For Oakland, the website Spotcrime employs catchy icons to track arrests (handcuffs); arson (flames); assaults (fists); burglaries (masked faces under hats); robberies (men running with money-bags); shootings (cross-hairs); thefts (purple silhouettes of men running); and vandalisms (green cans of spray paint spraying red), creating a detailed map to set off mental alarms in the name of a call to “know your neighborhood’s dangers”:

Assaults, Arrests, Arson, Burglary, Robbery, Shooting, Theft, Vandalism

Even if the violence and theft are predominantly in low-income areas, where the map dutifully foregrounds these impressive icons, doesn’t it remove a lot about what good happens in the same low-income areas?  After counting 1, 077 shooting incidents in Oakland in 2011 with 1, 594 victims of guns–the largest category among which (140) belonged to minors, and the greatest sub-group 16-year-olds (40) and 17-year-olds (38)–John Osborne used Google Maps to represent in a fairly schematic way the urban distribution of fatal shootings by neighborhood:

Shooting Map in Oakalnd 2012

The terrifying concentration of aggregates off International Boulevard, a major thoroughfare in East Oakland, past Fruitvale Avenue, the overwhelming majority of whose suspects are male.  In abstracting each as discrete, of course, the map is less successful underlying ties to both prostitution rings or drug deals, so much as a platform to make claims about gangs or organized crime.  The following map of victims of shootings reveals an even somewhat scarier density in the identical area of West Oakland:

Victims in oakland 2011

What kind of image of Oakland emerges?  It’s difficult to map it clearly.  One striking effect of the greater scale and definition of the maps based on the 2010 census is that the considerable proportion of resident immigrants in the city, which reveals a considerably high percentage–often more than half and up to 70% if not almost 80% in West Oakland, across from Alameda–of foreign-born residents, which demonstrates a considerable geographic mobility among residents that seems specific to the area:  Oakland has long been a cosmopolitan center that attracted the displaced to its margins.

Oakland Foreign Born Map

Immigration is not criminality, but suggests the margins of the city are where the displaced arrive:  displacement might be something of a thread in Oakland’s history, from the arrival of (far more wealthy) San Franciscans after the 1906 earthquake in Piedmont to the Chinese-American railroad laborers who settled downtown, the railway porters whose families created a large community in West Oakland from the 1880s, and workers for the shipyards, or rich communities of Eritreans, Africans, Native Americans (Lakota or Dakota), Hispanic, Hmong, Vietnamese, Somalians and Congolese who most live in cheaper housing and are likely to be taken advantage of in varied ways.  As of 2004, Oakland somehow ranked tenth in the US for the largest number of immigrants, according to the 2006 Census, despite a less vigorous local economy, and almost 30% of its entire population is foreign-born.   The margins of the city somehow remain greater and far larger than its center.

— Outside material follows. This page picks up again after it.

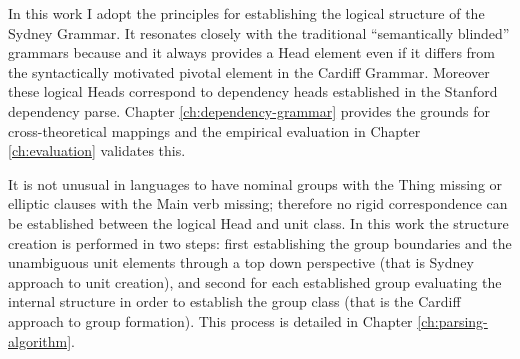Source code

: 


In this work I adopt the principles for establishing the logical structure of the Sydney Grammar. It resonates closely with the traditional ``semantically blinded'' grammars because and it always provides a Head element even if it differs from the syntactically motivated pivotal element in the Cardiff Grammar. Moreover these logical Heads correspond to dependency heads established in the Stanford dependency parse. Chapter \ref{ch:dependency-grammar} provides the grounds for cross-theoretical mappings and the empirical evaluation in Chapter \ref{ch:evaluation} validates this.

It is not unusual in languages to have nominal groups with the Thing missing or elliptic clauses with the Main verb missing; therefore no rigid correspondence can be established between the logical Head and unit class. 
In this work the structure creation is performed in two steps: first establishing the group boundaries and the unambiguous unit elements through a top down perspective (that is Sydney approach to unit creation), and second for each established group evaluating the internal structure in order to establish the group class (that is the Cardiff approach to group formation). This process is detailed in Chapter \ref{ch:parsing-algorithm}.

But Oakland remains known, despite this mobility, despite the presence of city gangs, a more deep-seated and almost endemic presence and prime descriptor of the city.  One can–and many do–blame gang-violence, or the competition for turf; but the violence is difficult to separate from prostitution and drug-related crime, not necessarily competition between gangs or gang-related activities, even though gangs do suggest a culture of violence.

Gangs in Oakland

Gangs are difficult to measure, although the intensity of turf-wars would seem to make it easy to use the map as an indicator of violence.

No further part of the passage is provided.